====== Data provided ======

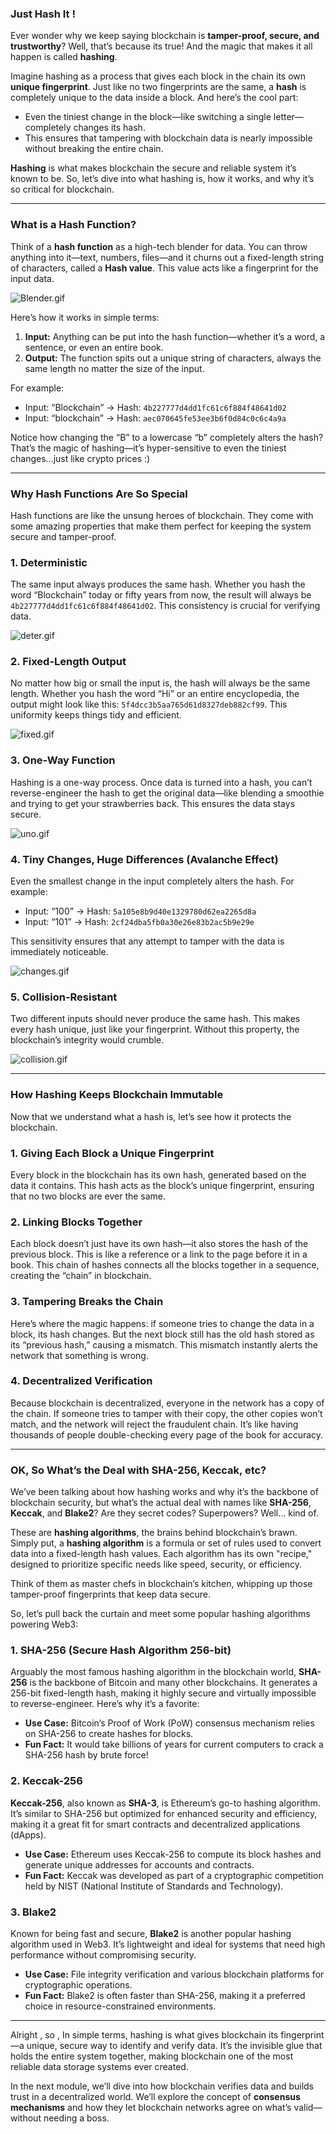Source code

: ### Just Hash It !

Ever wonder why we keep saying blockchain is **tamper-proof, secure, and trustworthy**? Well, that’s because its true!  And the magic that makes it all happen is called **hashing**.

Imagine hashing as a process that gives each block in the chain its own **unique fingerprint**. Just like no two fingerprints are the same, a **hash** is completely unique to the data inside a block. And here’s the cool part:

- Even the tiniest change in the block—like switching a single letter—completely changes its hash.
- This ensures that tampering with blockchain data is nearly impossible without breaking the entire chain.

**Hashing** is what makes blockchain the secure and reliable system it’s known to be. So, let’s dive into what hashing is, how it works, and why it’s so critical for blockchain.

---

### **What is a Hash Function?**

Think of a **hash function** as a high-tech blender for data. You can throw anything into it—text, numbers, files—and it churns out a fixed-length string of characters, called a **Hash value**. This value acts like a fingerprint for the input data.

![Blender.gif](https://prod-files-secure.s3.us-west-2.amazonaws.com/242e655f-b43c-479d-b617-372c15b0a064/2925649c-2b6f-4674-9f04-dcf101f953a1/Blender.gif)

Here’s how it works in simple terms:

1. **Input:** Anything can be put into the hash function—whether it’s a word, a sentence, or even an entire book.
2. **Output:** The function spits out a unique string of characters, always the same length no matter the size of the input.

For example:

- Input: “Blockchain” → Hash: `4b227777d4dd1fc61c6f884f48641d02`
- Input: “blockchain” → Hash: `aec070645fe53ee3b6f0d84c0c6c4a9a`

Notice how changing the “B” to a lowercase “b” completely alters the hash? That’s the magic of hashing—it’s hyper-sensitive to even the tiniest changes…just like crypto prices :)

---

### **Why Hash Functions Are So Special**

Hash functions are like the unsung heroes of blockchain. They come with some amazing properties that make them perfect for keeping the system secure and tamper-proof.

### **1. Deterministic**

The same input always produces the same hash. Whether you hash the word “Blockchain” today or fifty years from now, the result will always be `4b227777d4dd1fc61c6f884f48641d02`. This consistency is crucial for verifying data.

![deter.gif](https://prod-files-secure.s3.us-west-2.amazonaws.com/242e655f-b43c-479d-b617-372c15b0a064/788fdcf8-19c8-4704-a231-33cf64b0bfe7/deter.gif)

### **2. Fixed-Length Output**

No matter how big or small the input is, the hash will always be the same length. Whether you hash the word “Hi” or an entire encyclopedia, the output might look like this: `5f4dcc3b5aa765d61d8327deb882cf99`. This uniformity keeps things tidy and efficient.

![fixed.gif](https://prod-files-secure.s3.us-west-2.amazonaws.com/242e655f-b43c-479d-b617-372c15b0a064/8c90d616-7a06-4864-be02-5a6b52cd1675/fixed.gif)

### **3. One-Way Function**

Hashing is a one-way process. Once data is turned into a hash, you can’t reverse-engineer the hash to get the original data—like blending a smoothie and trying to get your strawberries back. This ensures the data stays secure.

![uno.gif](https://prod-files-secure.s3.us-west-2.amazonaws.com/242e655f-b43c-479d-b617-372c15b0a064/74bc4e7a-9cc2-4613-950e-62c005e0fa1f/uno.gif)

### **4. Tiny Changes, Huge Differences (Avalanche Effect)**

Even the smallest change in the input completely alters the hash. For example:

- Input: “100” → Hash: `5a105e8b9d40e1329780d62ea2265d8a`
- Input: “101” → Hash: `2cf24dba5fb0a30e26e83b2ac5b9e29e`

This sensitivity ensures that any attempt to tamper with the data is immediately noticeable.

![changes.gif](https://prod-files-secure.s3.us-west-2.amazonaws.com/242e655f-b43c-479d-b617-372c15b0a064/7bc3c34e-699e-4747-9a92-5817eec8c324/changes.gif)

### **5. Collision-Resistant**

Two different inputs should never produce the same hash. This makes every hash unique, just like your fingerprint. Without this property, the blockchain’s integrity would crumble.

![collision.gif](https://prod-files-secure.s3.us-west-2.amazonaws.com/242e655f-b43c-479d-b617-372c15b0a064/de5df73e-f7d4-4a7f-a6ef-aa2f824d3579/collision.gif)

---

### **How Hashing Keeps Blockchain Immutable**

Now that we understand what a hash is, let’s see how it protects the blockchain.

### **1. Giving Each Block a Unique Fingerprint**

Every block in the blockchain has its own hash, generated based on the data it contains. This hash acts as the block’s unique fingerprint, ensuring that no two blocks are ever the same.

### **2. Linking Blocks Together**

Each block doesn’t just have its own hash—it also stores the hash of the previous block. This is like a reference or a link to the page before it in a book. This chain of hashes connects all the blocks together in a sequence, creating the “chain” in blockchain.

### **3. Tampering Breaks the Chain**

Here’s where the magic happens: if someone tries to change the data in a block, its hash changes. But the next block still has the old hash stored as its “previous hash,” causing a mismatch. This mismatch instantly alerts the network that something is wrong.

### **4. Decentralized Verification**

Because blockchain is decentralized, everyone in the network has a copy of the chain. If someone tries to tamper with their copy, the other copies won’t match, and the network will reject the fraudulent chain. It’s like having thousands of people double-checking every page of the book for accuracy.

---

### **OK, So What’s the Deal with SHA-256, Keccak, etc?**

We’ve been talking about how hashing works and why it’s the backbone of blockchain security, but what’s the actual deal with names like **SHA-256**, **Keccak**, and **Blake2**? Are they secret codes? Superpowers? Well… kind of.

These are **hashing algorithms**, the brains behind blockchain’s brawn. Simply put, a **hashing algorithm** is a formula or set of rules used to convert data into a fixed-length hash values. Each algorithm has its own "recipe," designed to prioritize specific needs like speed, security, or efficiency.

Think of them as master chefs in blockchain’s kitchen, whipping up those tamper-proof fingerprints that keep data secure.

So, let’s pull back the curtain and meet some popular hashing algorithms powering Web3:

### **1. SHA-256 (Secure Hash Algorithm 256-bit)**

Arguably the most famous hashing algorithm in the blockchain world, **SHA-256** is the backbone of Bitcoin and many other blockchains. It generates a 256-bit fixed-length hash, making it highly secure and virtually impossible to reverse-engineer. Here’s why it’s a favorite:

- **Use Case:** Bitcoin’s Proof of Work (PoW) consensus mechanism relies on SHA-256 to create hashes for blocks.
- **Fun Fact:** It would take billions of years for current computers to crack a SHA-256 hash by brute force!

### **2. Keccak-256**

**Keccak-256**, also known as **SHA-3**, is Ethereum’s go-to hashing algorithm. It’s similar to SHA-256 but optimized for enhanced security and efficiency, making it a great fit for smart contracts and decentralized applications (dApps).

- **Use Case:** Ethereum uses Keccak-256 to compute its block hashes and generate unique addresses for accounts and contracts.
- **Fun Fact:** Keccak was developed as part of a cryptographic competition held by NIST (National Institute of Standards and Technology).

### **3. Blake2**

Known for being fast and secure, **Blake2** is another popular hashing algorithm used in Web3. It’s lightweight and ideal for systems that need high performance without compromising security.

- **Use Case:** File integrity verification and various blockchain platforms for cryptographic operations.
- **Fun Fact:** Blake2 is often faster than SHA-256, making it a preferred choice in resource-constrained environments.

---

Alright , so , In simple terms, hashing is what gives blockchain its fingerprint—a unique, secure way to identify and verify data. It’s the invisible glue that holds the entire system together, making blockchain one of the most reliable data storage systems ever created.

In the next module, we’ll dive into how blockchain verifies data and builds trust in a decentralized world. We’ll explore the concept of **consensus mechanisms** and how they let blockchain networks agree on what’s valid—without needing a boss.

======

• _Work to complete_: Give the records again without a single change, and exclude the pictures.

• _Answer box_:
Source code

: ### Just Hash It !

Ever wonder why we keep saying blockchain is **tamper-proof, secure, and trustworthy**? Well, that’s because its true!  And the magic that makes it all happen is called **hashing**.

Imagine hashing as a process that gives each block in the chain its own **unique fingerprint**. Just like no two fingerprints are the same, a **hash** is completely unique to the data inside a block. And here’s the cool part:

- Even the tiniest change in the block—like switching a single letter—completely changes its hash.
- This ensures that tampering with blockchain data is nearly impossible without breaking the entire chain.

**Hashing** is what makes blockchain the secure and reliable system it’s known to be. So, let’s dive into what hashing is, how it works, and why it’s so critical for blockchain.

---

### **What is a Hash Function?**

Think of a **hash function** as a high-tech blender for data. You can throw anything into it—text, numbers, files—and it churns out a fixed-length string of characters, called a **Hash value**. This value acts like a fingerprint for the input data.

![Blender.gif](https://prod-files-secure.s3.us-west-2.amazonaws.com/242e655f-b43c-479d-b617-372c15b0a064/2925649c-2b6f-4674-9f04-dcf101f953a1/Blender.gif)

Here’s how it works in simple terms:

1. **Input:** Anything can be put into the hash function—whether it’s a word, a sentence, or even an entire book.
2. **Output:** The function spits out a unique string of characters, always the same length no matter the size of the input.

For example:

- Input: “Blockchain” → Hash: `4b227777d4dd1fc61c6f884f48641d02`
- Input: “blockchain” → Hash: `aec070645fe53ee3b6f0d84c0c6c4a9a`

Notice how changing the “B” to a lowercase “b” completely alters the hash? That’s the magic of hashing—it’s hyper-sensitive to even the tiniest changes…just like crypto prices :)

---

### **Why Hash Functions Are So Special**

Hash functions are like the unsung heroes of blockchain. They come with some amazing properties that make them perfect for keeping the system secure and tamper-proof.

### **1. Deterministic**

The same input always produces the same hash. Whether you hash the word “Blockchain” today or fifty years from now, the result will always be `4b227777d4dd1fc61c6f884f48641d02`. This consistency is crucial for verifying data.

![deter.gif](https://prod-files-secure.s3.us-west-2.amazonaws.com/242e655f-b43c-479d-b617-372c15b0a064/788fdcf8-19c8-4704-a231-33cf64b0bfe7/deter.gif)

### **2. Fixed-Length Output**

No matter how big or small the input is, the hash will always be the same length. Whether you hash the word “Hi” or an entire encyclopedia, the output might look like this: `5f4dcc3b5aa765d61d8327deb882cf99`. This uniformity keeps things tidy and efficient.

![fixed.gif](https://prod-files-secure.s3.us-west-2.amazonaws.com/242e655f-b43c-479d-b617-372c15b0a064/8c90d616-7a06-4864-be02-5a6b52cd1675/fixed.gif)

### **3. One-Way Function**

Hashing is a one-way process. Once data is turned into a hash, you can’t reverse-engineer the hash to get the original data—like blending a smoothie and trying to get your strawberries back. This ensures the data stays secure.

![uno.gif](https://prod-files-secure.s3.us-west-2.amazonaws.com/242e655f-b43c-479d-b617-372c15b0a064/74bc4e7a-9cc2-4613-950e-62c005e0fa1f/uno.gif)

### **4. Tiny Changes, Huge Differences (Avalanche Effect)**

Even the smallest change in the input completely alters the hash. For example:

- Input: “100” → Hash: `5a105e8b9d40e1329780d62ea2265d8a`
- Input: “101” → Hash: `2cf24dba5fb0a30e26e83b2ac5b9e29e`

This sensitivity ensures that any attempt to tamper with the data is immediately noticeable.

![changes.gif](https://prod-files-secure.s3.us-west-2.amazonaws.com/242e655f-b43c-479d-b617-372c15b0a064/7bc3c34e-699e-4747-9a92-5817eec8c324/changes.gif)

### **5. Collision-Resistant**

Two different inputs should never produce the same hash. This makes every hash unique, just like your fingerprint. Without this property, the blockchain’s integrity would crumble.

![collision.gif](https://prod-files-secure.s3.us-west-2.amazonaws.com/242e655f-b43c-479d-b617-372c15b0a064/de5df73e-f7d4-4a7f-a6ef-aa2f824d3579/collision.gif)

---

### **How Hashing Keeps Blockchain Immutable**

Now that we understand what a hash is, let’s see how it protects the blockchain.

### **1. Giving Each Block a Unique Fingerprint**

Every block in the blockchain has its own hash, generated based on the data it contains. This hash acts as the block’s unique fingerprint, ensuring that no two blocks are ever the same.

### **2. Linking Blocks Together**

Each block doesn’t just have its own hash—it also stores the hash of the previous block. This is like a reference or a link to the page before it in a book. This chain of hashes connects all the blocks together in a sequence, creating the “chain” in blockchain.

### **3. Tampering Breaks the Chain**

Here’s where the magic happens: if someone tries to change the data in a block, its hash changes. But the next block still has the old hash stored as its “previous hash,” causing a mismatch. This mismatch instantly alerts the network that something is wrong.

### **4. Decentralized Verification**

Because blockchain is decentralized, everyone in the network has a copy of the chain. If someone tries to tamper with their copy, the other copies won’t match, and the network will reject the fraudulent chain. It’s like having thousands of people double-checking every page of the book for accuracy.

---

### **OK, So What’s the Deal with SHA-256, Keccak, etc?**

We’ve been talking about how hashing works and why it’s the backbone of blockchain security, but what’s the actual deal with names like **SHA-256**, **Keccak**, and **Blake2**? Are they secret codes? Superpowers? Well… kind of.

These are **hashing algorithms**, the brains behind blockchain’s brawn. Simply put, a **hashing algorithm** is a formula or set of rules used to convert data into a fixed-length hash values. Each algorithm has its own "recipe," designed to prioritize specific needs like speed, security, or efficiency.

Think of them as master chefs in blockchain’s kitchen, whipping up those tamper-proof fingerprints that keep data secure.

So, let’s pull back the curtain and meet some popular hashing algorithms powering Web3:

### **1. SHA-256 (Secure Hash Algorithm 256-bit)**

Arguably the most famous hashing algorithm in the blockchain world, **SHA-256** is the backbone of Bitcoin and many other blockchains. It generates a 256-bit fixed-length hash, making it highly secure and virtually impossible to reverse-engineer. Here’s why it’s a favorite:

- **Use Case:** Bitcoin’s Proof of Work (PoW) consensus mechanism relies on SHA-256 to create hashes for blocks.
- **Fun Fact:** It would take billions of years for current computers to crack a SHA-256 hash by brute force!

### **2. Keccak-256**

**Keccak-256**, also known as **SHA-3**, is Ethereum’s go-to hashing algorithm. It’s similar to SHA-256 but optimized for enhanced security and efficiency, making it a great fit for smart contracts and decentralized applications (dApps).

- **Use Case:** Ethereum uses Keccak-256 to compute its block hashes and generate unique addresses for accounts and contracts.
- **Fun Fact:** Keccak was developed as part of a cryptographic competition held by NIST (National Institute of Standards and Technology).

### **3. Blake2**

Known for being fast and secure, **Blake2** is another popular hashing algorithm used in Web3. It’s lightweight and ideal for systems that need high performance without compromising security.

- **Use Case:** File integrity verification and various blockchain platforms for cryptographic operations.
- **Fun Fact:** Blake2 is often faster than SHA-256, making it a preferred choice in resource-constrained environments.

---

Alright , so , In simple terms, hashing is what gives blockchain its fingerprint—a unique, secure way to identify and verify data. It’s the invisible glue that holds the entire system together, making blockchain one of the most reliable data storage systems ever created.

In the next module, we’ll dive into how blockchain verifies data and builds trust in a decentralized world. We’ll explore the concept of **consensus mechanisms** and how they let blockchain networks agree on what’s valid—without needing a boss.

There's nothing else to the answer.